Sunday, April 26, 2015

Failure to waive right to jury trial on aggravating factors

Corrine Gunning won in State v. Bennett, No. 111,362 (Kan. App. April 3, 2015), obtaining reversal of an upward durational departure sentence in a Sedgwick County second-degree murder prosecution.  Ms. Bennett had entered into a plea agreement and agreed upon a 300-month upward durational departure. On appeal, Ms. Bennett argued that because the district court never obtained a waiver of her right to a jury trial on aggravating factors that would allow an upward durational departure.  The state argued that Ms. Bennett had waived her right to appeal her sentence pursuant to the plea agreement.  The COA disagreed, holding (1) that Ms. Bennett was not appealing her sentence but was appealing the sentencing procedure, which is a distinction with a jurisdictional difference and (2) that in any case the plea agreement was ambiguous with regard to an appeal waiver.  Specifically on the last point, the plea agreement contained some language regarding waiver, but also included a lot of standard language stating that Ms. Bennett still had limited rights to appeal. For both reasons, the COA held that Ms. Bennett had not waiver her right to appeal.

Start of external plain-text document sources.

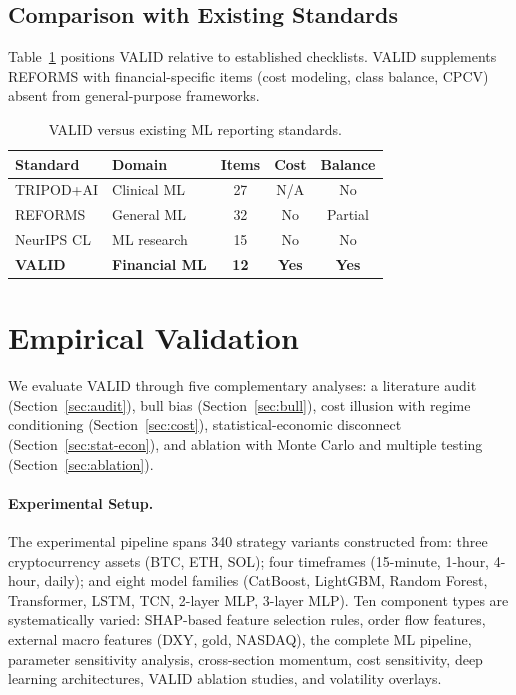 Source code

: \documentclass[sigconf,anonymous,review]{acmart}
\begin{document}
\subsection{Comparison with Existing Standards}

Table~\ref{tab:standards} positions VALID relative to established
checklists. VALID supplements REFORMS with financial-specific items
(cost modeling, class balance, CPCV) absent from general-purpose
frameworks.

\begin{table}[t]
\centering
\caption{VALID versus existing ML reporting standards.}
\label{tab:standards}
\small
\begin{tabular}{llccc}
\toprule
Standard & Domain & Items & Cost & Balance \\
\midrule
TRIPOD+AI & Clinical ML & 27 & N/A & No \\
REFORMS & General ML & 32 & No & Partial \\
NeurIPS CL & ML research & 15 & No & No \\
\textbf{VALID} & \textbf{Financial ML} & \textbf{12} & \textbf{Yes} & \textbf{Yes} \\
\bottomrule
\end{tabular}
\end{table}


\section{Empirical Validation}
\label{sec:empirical}

We evaluate VALID through five complementary analyses: a literature
audit (Section~\ref{sec:audit}), bull bias (Section~\ref{sec:bull}),
cost illusion with regime conditioning (Section~\ref{sec:cost}),
statistical-economic disconnect (Section~\ref{sec:stat-econ}), and
ablation with Monte Carlo and multiple testing
(Section~\ref{sec:ablation}).

\paragraph{Experimental Setup.}
The experimental pipeline spans 340 strategy variants constructed
from: three cryptocurrency assets (BTC, ETH, SOL); four timeframes
(15-minute, 1-hour, 4-hour, daily); and eight model families
(CatBoost, LightGBM, Random Forest, Transformer, LSTM, TCN,
2-layer MLP, 3-layer MLP). Ten component types are systematically
varied: SHAP-based feature selection rules, order flow features,
external macro features (DXY, gold, NASDAQ), the complete ML
pipeline, parameter sensitivity analysis, cross-section momentum,
cost sensitivity, deep learning architectures, VALID ablation
studies, and volatility overlays.
\end{document}
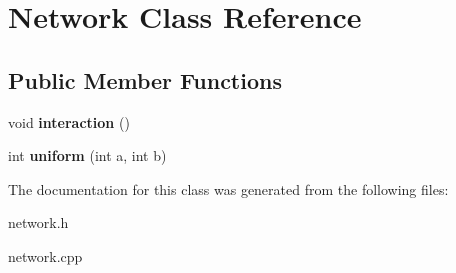 \hypertarget{classNetwork}{\section{Network Class Reference}
\label{classNetwork}
}
\subsection*{Public Member Functions}
\begin{DoxyCompactItemize}
\item 
\hypertarget{classNetwork_a4d752c12eae960a3d68d5ca2da10c64d}{void {\bfseries interaction} ()}\label{classNetwork_a4d752c12eae960a3d68d5ca2da10c64d}

\item 
\hypertarget{classNetwork_a7494750b15253ad4ae1c29efedab7b2b}{int {\bfseries uniform} (int a, int b)}\label{classNetwork_a7494750b15253ad4ae1c29efedab7b2b}

\end{DoxyCompactItemize}


The documentation for this class was generated from the following files\-:\begin{DoxyCompactItemize}
\item 
network.\-h\item 
network.\-cpp\end{DoxyCompactItemize}

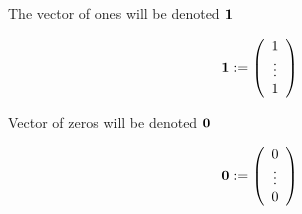 \begin{frame}

    \vspace{2em}
    The vector of ones will be denoted ${\mathbf 1}$ 
    
    \begin{equation*}
        {\mathbf 1} := 
        \left(
        \begin{array}{c}
            1 \\
            \vdots \\
            1
        \end{array}
        \right)
    \end{equation*}

    Vector of zeros will be denoted ${\mathbf 0}$

    \begin{equation*}
        {\mathbf 0} := 
        \left(
        \begin{array}{c}
            0 \\
            \vdots \\
            0
        \end{array}
        \right)
    \end{equation*}

\end{frame}


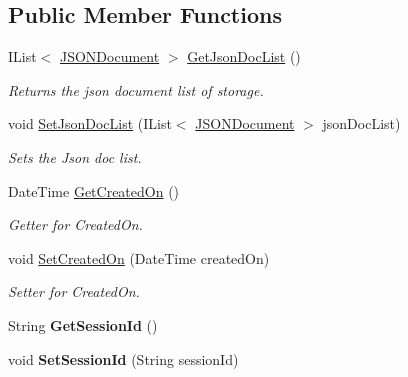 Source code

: \subsection*{Public Member Functions}
\begin{DoxyCompactItemize}
\item 
I\+List$<$ \hyperlink{classcom_1_1shephertz_1_1app42_1_1paas_1_1sdk_1_1windows_1_1user_1_1_user_1_1_j_s_o_n_document}{J\+S\+O\+N\+Document} $>$ \hyperlink{classcom_1_1shephertz_1_1app42_1_1paas_1_1sdk_1_1windows_1_1user_1_1_user_a8c94c8090728672a69131fa6261a7c12}{Get\+Json\+Doc\+List} ()
\begin{DoxyCompactList}\small\item\em Returns the json document list of storage. \end{DoxyCompactList}\item 
void \hyperlink{classcom_1_1shephertz_1_1app42_1_1paas_1_1sdk_1_1windows_1_1user_1_1_user_ab68f97fe1183f368a8db2c576e6112da}{Set\+Json\+Doc\+List} (I\+List$<$ \hyperlink{classcom_1_1shephertz_1_1app42_1_1paas_1_1sdk_1_1windows_1_1user_1_1_user_1_1_j_s_o_n_document}{J\+S\+O\+N\+Document} $>$ json\+Doc\+List)
\begin{DoxyCompactList}\small\item\em Sets the Json doc list. \end{DoxyCompactList}\item 
Date\+Time \hyperlink{classcom_1_1shephertz_1_1app42_1_1paas_1_1sdk_1_1windows_1_1user_1_1_user_a0b8de5b9352f394f6e2fc33b2a68b8cd}{Get\+Created\+On} ()
\begin{DoxyCompactList}\small\item\em Getter for Created\+On. \end{DoxyCompactList}\item 
void \hyperlink{classcom_1_1shephertz_1_1app42_1_1paas_1_1sdk_1_1windows_1_1user_1_1_user_aaab7146f84d26415f992968c9d38135c}{Set\+Created\+On} (Date\+Time created\+On)
\begin{DoxyCompactList}\small\item\em Setter for Created\+On. \end{DoxyCompactList}\item 
\hypertarget{classcom_1_1shephertz_1_1app42_1_1paas_1_1sdk_1_1windows_1_1user_1_1_user_a8c1a0ded7abd329cbb49fc87e652a481}{String {\bfseries Get\+Session\+Id} ()}\label{classcom_1_1shephertz_1_1app42_1_1paas_1_1sdk_1_1windows_1_1user_1_1_user_a8c1a0ded7abd329cbb49fc87e652a481}

\item 
\hypertarget{classcom_1_1shephertz_1_1app42_1_1paas_1_1sdk_1_1windows_1_1user_1_1_user_a3c9cd421453bac33ac86e208c89216a7}{void {\bfseries Set\+Session\+Id} (String session\+Id)}\label{classcom_1_1shephertz_1_1app42_1_1paas_1_1sdk_1_1windows_1_1user_1_1_user_a3c9cd421453bac33ac86e208c89216a7}


\end{DoxyCompactItemize}

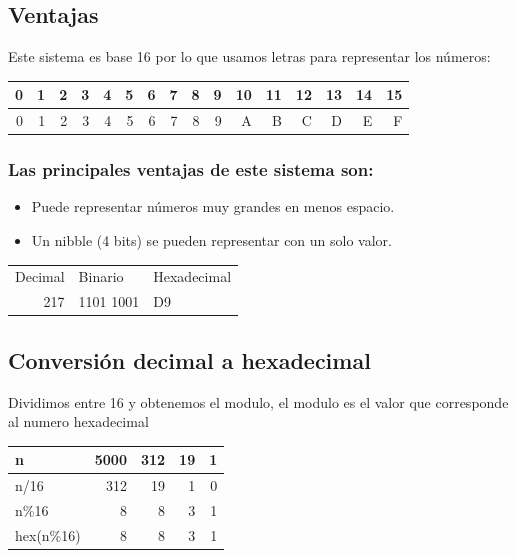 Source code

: \documentclass[11pt]{article}
\begin{document}
\subsection{Ventajas}
\label{sec:org2f05cc3}
Este sistema es base 16 por lo que usamos letras para representar los números:

\begin{center}
\begin{tabular}{|r|r|r|r|r|r|r|r|r|r|r|r|r|r|r|r|}
\hline
0 & 1 & 2 & 3 & 4 & 5 & 6 & 7 & 8 & 9 & 10 & 11 & 12 & 13 & 14 & 15\\
\hline
0 & 1 & 2 & 3 & 4 & 5 & 6 & 7 & 8 & 9 & A & B & C & D & E & F\\
\hline
\end{tabular}
\end{center}

\subsubsection*{Las principales ventajas de este sistema son:}
\label{sec:orgd2634ce}
\begin{itemize}
\item Puede representar números muy grandes en menos espacio.
\item Un nibble (4 bits) se pueden representar con un solo valor.
\end{itemize}

\begin{center}
\begin{tabular}{|r|l|l|}
\hline
Decimal & Binario & Hexadecimal\\
217 & 1101 1001 & D9\\
\hline
\end{tabular}
\end{center}

\subsection{Conversión decimal a hexadecimal}
\label{sec:org8d12ec8}
Dividimos entre 16 y obtenemos el modulo, el modulo es el valor que corresponde al numero hexadecimal

\begin{center}
\begin{tabular}{|l|r|r|r|r|}
\hline
n & 5000 & 312 & 19 & 1\\
\hline
n/16 & 312 & 19 & 1 & 0\\
n\%16 & 8 & 8 & 3 & 1\\
hex(n\%16) & 8 & 8 & 3 & 1\\
\hline
\end{tabular}
\end{center}
\end{document}

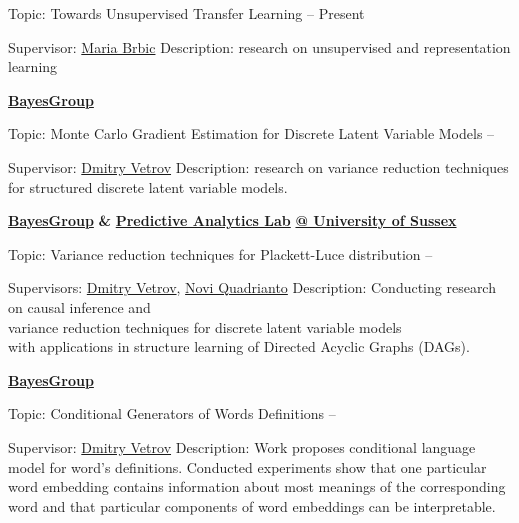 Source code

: \documentclass[letterpaper,MMMyyyy,nonstopmode]{simpleresumecv}
\begin{document}
\begin{Body}
\BulletItem
Topic: Towards Unsupervised Transfer Learning
\hfill
{} --
Present
\begin{Detail}
\SubBulletItem
Supervisor:
\href{https://people.epfl.ch/maria.brbic}{Maria Brbic}
\SubBulletItem
Description: research on unsupervised and representation learning
\end{Detail}

\Entry
\href{https://bayesgroup.ru}
{\textbf{BayesGroup}}

\BulletItem
Topic: Monte Carlo Gradient Estimation for Discrete Latent Variable Models
\hfill
{} --
\begin{Detail}
\SubBulletItem
Supervisor:
\href{https://bayesgroup.ru/people/dmitry-vetrov/}{Dmitry Vetrov}
\SubBulletItem
Description: research on variance reduction techniques
\newline
for structured discrete latent variable models.
\end{Detail}

\Entry
\href{https://bayesgroup.ru}
{\textbf{BayesGroup}} \textbf{\&} \href{https://wearepal.ai}{\textbf{Predictive Analytics Lab}} \href{http://sussex.ac.uk}{\textbf{@ University of Sussex}}

\BulletItem
Topic: Variance reduction techniques for Plackett-Luce distribution
\hfill
{} --
\begin{Detail}
\SubBulletItem
Supervisors:
\href{https://bayesgroup.ru/people/dmitry-vetrov/}{Dmitry Vetrov}, \href{https://profiles.sussex.ac.uk/p335583-novi-quadrianto}{Novi Quadrianto}
\SubBulletItem
Description:
Conducting research on causal inference and\\ variance reduction techniques for discrete latent variable models\\ with applications in structure learning of Directed Acyclic Graphs (DAGs).
\end{Detail}

\Entry
\href{https://bayesgroup.ru}
{\textbf{BayesGroup}}

\Gap
\BulletItem
Topic: Conditional Generators of Words Definitions
\hfill
{} --
\begin{Detail}
\SubBulletItem
Supervisor:
\href{https://bayesgroup.ru/people/dmitry-vetrov/}{Dmitry Vetrov}
\SubBulletItem
Description:
Work proposes conditional language model for word’s definitions. \newline
Conducted experiments show that one particular word embedding contains \newline
information about most meanings of the corresponding word and that \newline
particular components of word embeddings can be interpretable.
\end{Detail}


\end{Body}
\end{document}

On the merits, the COA had little trouble finding that the sentence imposed violated Apprendi.  Without either a jury finding or waiver of a jury finding, the maximum sentence that could be imposed is the presumptive sentence. As a result, the COA remanded for resentencing.

[Update: the state filed a PR on April 17, 2015.]

[Further update: the KSC denied the state's PR and the mandate issued on December 31, 2015.]

Saturday, April 04, 2015

Memo filed in compliance with court order granting leave is timely

Janine Cox won in Wahl v. State, No. 107,934 (Kan. March 13, 2015), obtaining reversal and remand for further proceedings in a Crawford County state habeas proceeding.  The district court had held that Mr. Wahl had waived his right to seek habeas relief as part of his plea bargain.  The COA had held that the district court's finding was incorrect, but that Mr. Wahl's motion was untimely.  The KSC agreed that Mr. Wahl did not waive his right to make a claim of ineffective assistance of counsel, noting that while the plea agreement did purport to preclude collateral attacks, it made a specific exception for ineffective assistance of counsel claims.  The KSC applied the mailbox rule and held that Mr. Wahl's motion was timely.  The KSC went on to hold that Mr. Wahl's memorandum in support filed about a month after the original filing was in compliance with the district court's granting of leave to file such a memorandum and, therefore, did not constitute an untimely amendment:
But Wahl's supporting memorandum was not an attempted amendment to his initial motion. So Pabst's relation-back test for timeliness is off target. Rather, the supporting memorandum essentially is supplying the entire legal argument section missing from Wahl's initial 60-1507 motion. And because the district court explicitly granted Wahl leave to file that supporting memorandum within 30 days, the panel erred by concluding that the district court could not have considered that document when analyzing Wahl's claim. On the contrary, the district court should have considered the supporting memorandum—whose filing the court allowed—before it disposed of Wahl's motion. Accordingly, the panel erred by affirming the district court's summary denial based on the panel's conclusion that Wahl's supporting memorandum was untimely.
As a result, the case was sent back to the district court for proper consideration of Mr. Wahl's claims.